Droga Pani Danusiu, nie wiem czy piszę w dobrym miejscu na korespondencje ale mam kłopot i bardzo chciałabym prosić Panią o pomoc.
Mieszkam na Warmii w okolicy Olsztyna- gleba w ogrodzie licha- sam piach jak z piaskownicy. Rośliny w pobliżu to głównie sosny, świerki brzozy ... las..
W związku z tym zdecydowałam o likwidacji trawnika z którego nic nie będzie i chce założyc dużą rabatę na środku tzw: dolnego fragmentu działki.Teren jest pochyly w stronę wschodnią co powoduje że najlepiej doświetlony jest rano choć po południu słońce także dociera tu z łatwoscia poprzez zabudowania, które są wyżej na działce.

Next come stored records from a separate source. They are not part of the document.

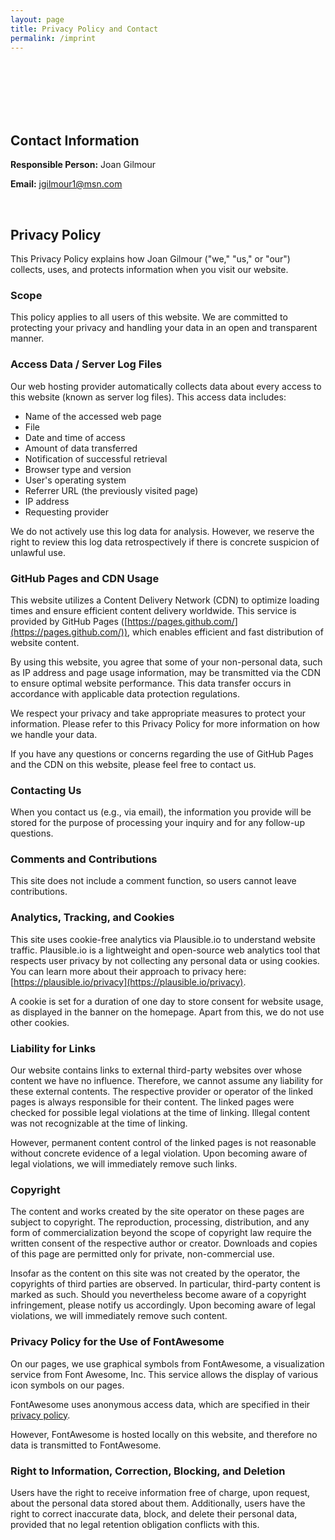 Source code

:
 ```yaml
---
layout: page
title: Privacy Policy and Contact
permalink: /imprint
---
```


<br><br><br><br><br>

## Contact Information

**Responsible Person:** Joan Gilmour

**Email:** jgilmour1@msn.com

<br>

## Privacy Policy

This Privacy Policy explains how Joan Gilmour ("we," "us," or "our") collects, uses, and protects information when you visit our website.

### Scope

This policy applies to all users of this website. We are committed to protecting your privacy and handling your data in an open and transparent manner.

### Access Data / Server Log Files

Our web hosting provider automatically collects data about every access to this website (known as server log files). This access data includes:

*   Name of the accessed web page
*   File
*   Date and time of access
*   Amount of data transferred
*   Notification of successful retrieval
*   Browser type and version
*   User's operating system
*   Referrer URL (the previously visited page)
*   IP address
*   Requesting provider

We do not actively use this log data for analysis. However, we reserve the right to review this log data retrospectively if there is concrete suspicion of unlawful use.

### GitHub Pages and CDN Usage

This website utilizes a Content Delivery Network (CDN) to optimize loading times and ensure efficient content delivery worldwide. This service is provided by GitHub Pages ([https://pages.github.com/](https://pages.github.com/)), which enables efficient and fast distribution of website content.

By using this website, you agree that some of your non-personal data, such as IP address and page usage information, may be transmitted via the CDN to ensure optimal website performance. This data transfer occurs in accordance with applicable data protection regulations.

We respect your privacy and take appropriate measures to protect your information. Please refer to this Privacy Policy for more information on how we handle your data.

If you have any questions or concerns regarding the use of GitHub Pages and the CDN on this website, please feel free to contact us.

### Contacting Us

When you contact us (e.g., via email), the information you provide will be stored for the purpose of processing your inquiry and for any follow-up questions.

### Comments and Contributions

This site does not include a comment function, so users cannot leave contributions.

### Analytics, Tracking, and Cookies

This site uses cookie-free analytics via Plausible.io to understand website traffic. Plausible.io is a lightweight and open-source web analytics tool that respects user privacy by not collecting any personal data or using cookies. You can learn more about their approach to privacy here: [https://plausible.io/privacy](https://plausible.io/privacy).

A cookie is set for a duration of one day to store consent for website usage, as displayed in the banner on the homepage. Apart from this, we do not use other cookies.

### Liability for Links

Our website contains links to external third-party websites over whose content we have no influence. Therefore, we cannot assume any liability for these external contents. The respective provider or operator of the linked pages is always responsible for their content. The linked pages were checked for possible legal violations at the time of linking. Illegal content was not recognizable at the time of linking.

However, permanent content control of the linked pages is not reasonable without concrete evidence of a legal violation. Upon becoming aware of legal violations, we will immediately remove such links.

### Copyright

The content and works created by the site operator on these pages are subject to copyright. The reproduction, processing, distribution, and any form of commercialization beyond the scope of copyright law require the written consent of the respective author or creator. Downloads and copies of this page are permitted only for private, non-commercial use.

Insofar as the content on this site was not created by the operator, the copyrights of third parties are observed. In particular, third-party content is marked as such. Should you nevertheless become aware of a copyright infringement, please notify us accordingly. Upon becoming aware of legal violations, we will immediately remove such content.

### Privacy Policy for the Use of FontAwesome

On our pages, we use graphical symbols from FontAwesome, a visualization service from Font Awesome, Inc. This service allows the display of various icon symbols on our pages.

FontAwesome uses anonymous access data, which are specified in their [privacy policy](https://fontawesome.com/privacy).

However, FontAwesome is hosted locally on this website, and therefore no data is transmitted to FontAwesome.

### Right to Information, Correction, Blocking, and Deletion

Users have the right to receive information free of charge, upon request, about the personal data stored about them. Additionally, users have the right to correct inaccurate data, block, and delete their personal data, provided that no legal retention obligation conflicts with this. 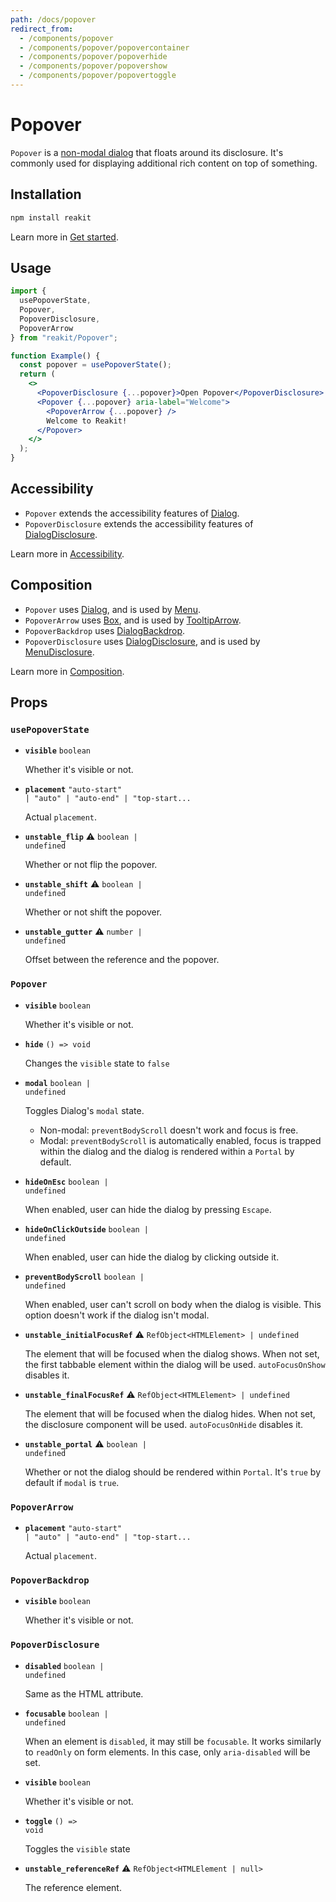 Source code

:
 ```yaml
---
path: /docs/popover
redirect_from:
  - /components/popover
  - /components/popover/popovercontainer
  - /components/popover/popoverhide
  - /components/popover/popovershow
  - /components/popover/popovertoggle
---
```


# Popover

`Popover` is a [non-modal dialog](/docs/dialog#non-modal-dialogs) that floats around its disclosure. It's commonly used for displaying additional rich content on top of something.

## Installation

```sh
npm install reakit
```

Learn more in [Get started](/docs/get-started).

## Usage

```jsx
import {
  usePopoverState,
  Popover,
  PopoverDisclosure,
  PopoverArrow
} from "reakit/Popover";

function Example() {
  const popover = usePopoverState();
  return (
    <>
      <PopoverDisclosure {...popover}>Open Popover</PopoverDisclosure>
      <Popover {...popover} aria-label="Welcome">
        <PopoverArrow {...popover} />
        Welcome to Reakit!
      </Popover>
    </>
  );
}
```

## Accessibility

- `Popover` extends the accessibility features of [Dialog](/docs/dialog#accessibility).
- `PopoverDisclosure` extends the accessibility features of [DialogDisclosure](/docs/dialog#accessibility).

Learn more in [Accessibility](/docs/accessibility).

## Composition

- `Popover` uses [Dialog](/docs/dialog), and is used by [Menu](/docs/menu).
- `PopoverArrow` uses [Box](/docs/box), and is used by [TooltipArrow](/docs/tooltip).
- `PopoverBackdrop` uses [DialogBackdrop](/docs/dialog).
- `PopoverDisclosure` uses [DialogDisclosure](/docs/dialog), and is used by [MenuDisclosure](/docs/menu).

Learn more in [Composition](/docs/composition#props-hooks).

## Props

<!-- Automatically generated -->

### `usePopoverState`

- **`visible`** 
  <code>boolean</code>

  Whether it's visible or not.  

- **`placement`** 
  <code title="&#34;auto-start&#34; | &#34;auto&#34; | &#34;auto-end&#34; | &#34;top-start&#34; | &#34;top&#34; | &#34;top-end&#34; | &#34;right-start&#34; | &#34;right&#34; | &#34;right-end&#34; | &#34;bottom-end&#34; | &#34;bottom&#34; | &#34;bottom-start&#34; | &#34;left-end&#34; | &#34;left&#34; | &#34;left-start&#34;">&#34;auto-start&#34; | &#34;auto&#34; | &#34;auto-end&#34; | &#34;top-start...</code>

  Actual `placement`.  

- **`unstable_flip`** ⚠️
  <code>boolean | undefined</code>

  Whether or not flip the popover.  

- **`unstable_shift`** ⚠️
  <code>boolean | undefined</code>

  Whether or not shift the popover.  

- **`unstable_gutter`** ⚠️
  <code>number | undefined</code>

  Offset between the reference and the popover.  

### `Popover`

- **`visible`** 
  <code>boolean</code>

  Whether it's visible or not.  

- **`hide`** 
  <code>() =&#62; void</code>

  Changes the `visible` state to `false`  

- **`modal`** 
  <code>boolean | undefined</code>

  Toggles Dialog's `modal` state.
  - Non-modal: `preventBodyScroll` doesn't work and focus is free.
  - Modal: `preventBodyScroll` is automatically enabled, focus is
trapped within the dialog and the dialog is rendered within a `Portal`
by default.  

- **`hideOnEsc`** 
  <code>boolean | undefined</code>

  When enabled, user can hide the dialog by pressing `Escape`.  

- **`hideOnClickOutside`** 
  <code>boolean | undefined</code>

  When enabled, user can hide the dialog by clicking outside it.  

- **`preventBodyScroll`** 
  <code>boolean | undefined</code>

  When enabled, user can't scroll on body when the dialog is visible.
This option doesn't work if the dialog isn't modal.  

- **`unstable_initialFocusRef`** ⚠️
  <code>RefObject&#60;HTMLElement&#62; | undefined</code>

  The element that will be focused when the dialog shows.
When not set, the first tabbable element within the dialog will be used.
`autoFocusOnShow` disables it.  

- **`unstable_finalFocusRef`** ⚠️
  <code>RefObject&#60;HTMLElement&#62; | undefined</code>

  The element that will be focused when the dialog hides.
When not set, the disclosure component will be used.
`autoFocusOnHide` disables it.  

- **`unstable_portal`** ⚠️
  <code>boolean | undefined</code>

  Whether or not the dialog should be rendered within `Portal`.
It's `true` by default if `modal` is `true`.  

### `PopoverArrow`

- **`placement`** 
  <code title="&#34;auto-start&#34; | &#34;auto&#34; | &#34;auto-end&#34; | &#34;top-start&#34; | &#34;top&#34; | &#34;top-end&#34; | &#34;right-start&#34; | &#34;right&#34; | &#34;right-end&#34; | &#34;bottom-end&#34; | &#34;bottom&#34; | &#34;bottom-start&#34; | &#34;left-end&#34; | &#34;left&#34; | &#34;left-start&#34;">&#34;auto-start&#34; | &#34;auto&#34; | &#34;auto-end&#34; | &#34;top-start...</code>

  Actual `placement`.  

### `PopoverBackdrop`

- **`visible`** 
  <code>boolean</code>

  Whether it's visible or not.  

### `PopoverDisclosure`

- **`disabled`** 
  <code>boolean | undefined</code>

  Same as the HTML attribute.  

- **`focusable`** 
  <code>boolean | undefined</code>

  When an element is `disabled`, it may still be `focusable`. It works
similarly to `readOnly` on form elements. In this case, only
`aria-disabled` will be set.  

- **`visible`** 
  <code>boolean</code>

  Whether it's visible or not.  

- **`toggle`** 
  <code>() =&#62; void</code>

  Toggles the `visible` state  

- **`unstable_referenceRef`** ⚠️
  <code>RefObject&#60;HTMLElement | null&#62;</code>

  The reference element.  
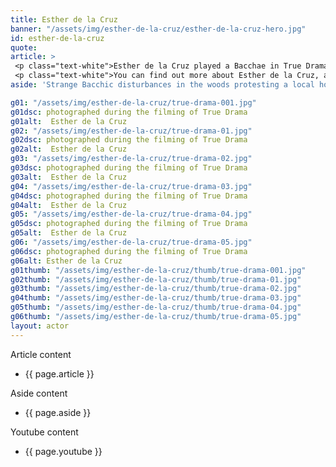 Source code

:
 ```yaml
---
title: Esther de la Cruz
banner: "/assets/img/esther-de-la-cruz/esther-de-la-cruz-hero.jpg"
id: esther-de-la-cruz
quote: 
article: >
 <p class="text-white">Esther de la Cruz played a Bacchae in True Drama where she led the actors in warm-up thanks to her dance background. The set photography shows her goofing around with the other actors between takes. “It was great fun to play on Stage with Dionysos. I have always wanted to play a Bacchae – they are wild and strong and independent – and they like to dance,” she explains with a smile. “It was wonderful to be in this film.  It was so fun to shoot and it makes you think - about the bigger role that drama could play in Democracy.” Esther de la Cruz is a New York actor/singer/choreographer with a B.F.A. in Musical Theater from Carmen Roche in Spain - and a graduate of the PeiridanceCapezio Center. </p>
 <p class="text-white">You can find out more about Esther de la Cruz, at  <a href="https://www.instagram.com/roxie_harttt/" target="_blank" class="underline mail-link">https://www.instagram.com/roxie_harttt/</a></p>
aside: 'Strange Bacchic disturbances in the woods protesting a local horror movie prompt a police investigation. A shadowy figure emerges.  Calling himself the God of Drama, he believes that he can achieve the seemingly impossible goal of returning drama to its original purpose – of preparing citizens for leadership in democracy. As the horror movie spirals out of control, and the Bacchae are consumed in violence - can officer Ailish Walsh discern the truth before a gruesome Greek drama unfolds? <br><br> Director James Thomas creates a Greek tragedy for our time. A horror story that looks at the original role of drama – as the companion invention of democracy – to shed light on how modern media is still working in our lives, in hidden ways, to rip us apart. True Drama is an alarm – a rare moment of clarity – a terrifying jolt - and an invitation to enjoy the true transcendental power of drama to help us envision a better Democracy. '

g01: "/assets/img/esther-de-la-cruz/true-drama-001.jpg"
g01dsc: photographed during the filming of True Drama
g01alt:  Esther de la Cruz 
g02: "/assets/img/esther-de-la-cruz/true-drama-01.jpg"
g02dsc: photographed during the filming of True Drama
g02alt:  Esther de la Cruz 
g03: "/assets/img/esther-de-la-cruz/true-drama-02.jpg"
g03dsc: photographed during the filming of True Drama  
g03alt:  Esther de la Cruz  
g04: "/assets/img/esther-de-la-cruz/true-drama-03.jpg"
g04dsc: photographed during the filming of True Drama
g04alt:  Esther de la Cruz
g05: "/assets/img/esther-de-la-cruz/true-drama-04.jpg"
g05dsc: photographed during the filming of True Drama 
g05alt:  Esther de la Cruz
g06: "/assets/img/esther-de-la-cruz/true-drama-05.jpg"
g06dsc: photographed during the filming of True Drama
g06alt: Esther de la Cruz  
g01thumb: "/assets/img/esther-de-la-cruz/thumb/true-drama-001.jpg"
g02thumb: "/assets/img/esther-de-la-cruz/thumb/true-drama-01.jpg"
g03thumb: "/assets/img/esther-de-la-cruz/thumb/true-drama-02.jpg"
g04thumb: "/assets/img/esther-de-la-cruz/thumb/true-drama-03.jpg"
g05thumb: "/assets/img/esther-de-la-cruz/thumb/true-drama-04.jpg"
g06thumb: "/assets/img/esther-de-la-cruz/thumb/true-drama-05.jpg"
layout: actor
---
```


Article content
* {{ page.article }}

Aside content
* {{ page.aside }}

Youtube content
* {{ page.youtube }}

Kłopot w tym, że ta część działki nie ma wyjscia na zewnątrz i darń ,którą ściągnęłam z trawnika zmuszona zostałam ułożyć w formie łukowatej przez całą długość środka rabaty na szerokość ok 70-80 cm i wysokości ok 50-60 cm.Wygląda jak duży ogon krokodyla.
Moje pytanie jest zatem takie
Czy jest sens to zostawiać? czy tak ułożona trawa w formie takiego wału rozłoży sie?
Co powinnam zrobić aby - jesli mogę ją zostawić-mogła przekształcić się w ziemię , na której będę mogła w przyszłości coś posadzić?

Oczywiście planuję przekopać teren widłami,powyjmować chwasty, nawieżć ziemie i przekopać ją z ziemią rodzimą.Jak jeszcze powinnam sie przygotować do założenia rabaty?
Nie ukrywam, że chciałabym posadzić tam byliny i trawy, ktore lubią suszę.Jakie trawy by Pani poleciła na suche stanowiska?
Pozdrawiam serdecznie i liczę na pomoc.